UK households produce over 25 million tonnes of waste a year, around 400 kilograms per person (roughly equivalent to four giant pandas). Around 45% of this is recycled, but what happens to the waste that can neither be recycled nor reused? Dominic Joyeux discovered how waste going to landfill is contributing to the circular economy.
The number of landfill sites in the UK is declining and there is a marked reluctance to create more. Ideally, everything that is manufactured could be broken down and reused after use. However, at the moment, after household waste has been sorted into recyclable and recoverable, the rest is sent to be buried.
It had been a long-held European Union (EU) target for all member states to achieve a recycling rate of 50% for its household waste. The UK currently achieves 45% and has made substantial progress since 2000, when it only managed 13% a year and consigned huge amounts to landfill.
The 1999 EU Landfill Directive came with financial penalties and the UK government had been placing an escalating tax (currently just under £100 per tonne) on non-inert refuse put into the ground. As a result, local councils have been forced to look for alternative ways of disposing and reusing their residents’ refuse.
For the rubbish that can’t currently be recycled, councils have overwhelmingly turned to combustion to stop non-recyclable material being buried in the ground. In 2019, the UK’s 53 energy-from-waste plants generated 6,700 GWh (gigawatt hours), roughly 2% of the nation’s electricity generation, plus 1,400 GWh of heat.
In addition to more than 500 active landfill sites, there are more than 20,000 historic landfills that pre-date the millennium in the UK. Now, researchers and companies are looking at the feasibility of mining such sites in order to retrieve useful materials and make the land safe to reuse.
MANAGING MODERN LANDFILLS
The reduction in the amount sent to be buried in the UK has coincided with a marked improvement in the maintenance and safety of landfill sites.
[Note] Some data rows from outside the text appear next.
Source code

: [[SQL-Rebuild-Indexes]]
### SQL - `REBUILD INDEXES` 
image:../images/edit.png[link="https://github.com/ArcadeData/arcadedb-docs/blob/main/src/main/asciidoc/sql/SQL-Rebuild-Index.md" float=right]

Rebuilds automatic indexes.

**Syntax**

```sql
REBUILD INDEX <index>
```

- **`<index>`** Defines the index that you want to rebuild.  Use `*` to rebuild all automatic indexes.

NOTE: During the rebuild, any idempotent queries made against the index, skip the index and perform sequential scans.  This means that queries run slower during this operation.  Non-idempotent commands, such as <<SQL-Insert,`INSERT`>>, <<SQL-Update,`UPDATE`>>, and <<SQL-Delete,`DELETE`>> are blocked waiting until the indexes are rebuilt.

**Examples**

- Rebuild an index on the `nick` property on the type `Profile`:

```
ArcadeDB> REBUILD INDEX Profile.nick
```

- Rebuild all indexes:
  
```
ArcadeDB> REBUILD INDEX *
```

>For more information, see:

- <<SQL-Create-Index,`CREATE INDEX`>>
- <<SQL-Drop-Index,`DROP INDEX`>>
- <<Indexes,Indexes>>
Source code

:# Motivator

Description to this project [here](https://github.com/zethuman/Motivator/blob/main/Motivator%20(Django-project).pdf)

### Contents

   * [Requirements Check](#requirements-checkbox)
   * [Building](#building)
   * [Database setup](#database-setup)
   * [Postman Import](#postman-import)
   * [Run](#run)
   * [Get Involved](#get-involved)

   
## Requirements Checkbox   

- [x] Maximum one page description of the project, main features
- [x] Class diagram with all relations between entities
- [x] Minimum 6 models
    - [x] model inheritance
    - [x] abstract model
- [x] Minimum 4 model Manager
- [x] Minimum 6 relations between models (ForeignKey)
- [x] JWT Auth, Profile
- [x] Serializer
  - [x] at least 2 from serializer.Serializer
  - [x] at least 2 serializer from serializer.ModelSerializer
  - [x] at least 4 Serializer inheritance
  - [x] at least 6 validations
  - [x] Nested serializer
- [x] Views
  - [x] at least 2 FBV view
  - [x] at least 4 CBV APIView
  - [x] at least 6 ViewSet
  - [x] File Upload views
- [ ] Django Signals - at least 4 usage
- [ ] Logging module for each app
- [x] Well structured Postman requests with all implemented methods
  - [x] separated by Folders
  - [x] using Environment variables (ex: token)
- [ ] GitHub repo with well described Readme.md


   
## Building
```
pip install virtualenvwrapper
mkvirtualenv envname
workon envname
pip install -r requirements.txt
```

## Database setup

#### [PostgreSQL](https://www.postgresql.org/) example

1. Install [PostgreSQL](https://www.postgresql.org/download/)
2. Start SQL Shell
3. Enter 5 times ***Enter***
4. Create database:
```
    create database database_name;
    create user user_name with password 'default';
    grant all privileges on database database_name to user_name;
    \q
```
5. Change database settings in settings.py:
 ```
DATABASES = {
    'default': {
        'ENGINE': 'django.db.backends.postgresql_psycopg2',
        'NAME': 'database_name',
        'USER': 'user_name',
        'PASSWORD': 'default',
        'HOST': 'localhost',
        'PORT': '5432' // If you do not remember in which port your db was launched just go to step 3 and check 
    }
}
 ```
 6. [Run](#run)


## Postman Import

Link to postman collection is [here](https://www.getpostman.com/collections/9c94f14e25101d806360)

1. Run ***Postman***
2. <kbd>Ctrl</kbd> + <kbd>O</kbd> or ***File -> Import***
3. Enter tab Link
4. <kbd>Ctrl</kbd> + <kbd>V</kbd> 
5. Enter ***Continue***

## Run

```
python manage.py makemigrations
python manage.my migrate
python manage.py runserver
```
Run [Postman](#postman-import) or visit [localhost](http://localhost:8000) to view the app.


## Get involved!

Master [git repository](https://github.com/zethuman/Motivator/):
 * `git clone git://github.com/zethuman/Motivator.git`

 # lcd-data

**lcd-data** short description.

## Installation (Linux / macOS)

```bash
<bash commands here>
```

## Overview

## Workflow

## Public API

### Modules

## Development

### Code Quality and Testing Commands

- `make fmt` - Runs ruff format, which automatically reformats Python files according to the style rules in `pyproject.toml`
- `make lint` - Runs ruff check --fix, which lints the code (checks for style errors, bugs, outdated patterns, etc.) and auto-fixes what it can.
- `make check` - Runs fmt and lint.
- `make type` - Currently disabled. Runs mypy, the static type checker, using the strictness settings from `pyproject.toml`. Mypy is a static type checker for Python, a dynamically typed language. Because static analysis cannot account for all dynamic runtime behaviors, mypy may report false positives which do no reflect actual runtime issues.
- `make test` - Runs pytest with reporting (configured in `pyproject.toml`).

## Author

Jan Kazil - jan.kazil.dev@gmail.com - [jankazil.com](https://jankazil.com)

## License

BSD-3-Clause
This has been in large part due to the Control of Pollution Act 1974. The act, and its review in 1978, helped bring an end to the notion of sites as tips and regulated their maintenance. Now, they are highly engineered, have an active life of 20 years or more, and can expect to be maintained for a further 50 years after they are decommissioned.
Dr Adam Read, working for SUEZ Recycling and Recovery UK, has studied the evolution of landfill. “In essence, the old pre-1974 sites were tips using a dispersion model that runs like this: If you bury rubbish in a big enough area it’ll leach, and with rainwater saturating such a large area then it won’t be a pollutant. That’s before people worked out that water runs downhill and ends up in your watercourse. Add to that the degrading of different materials at different rates, the varying moisture levels below ground, slippages in stacked rubbish, the pockets of methane gas collecting and sometimes exploding, then it became clear that things had to change.”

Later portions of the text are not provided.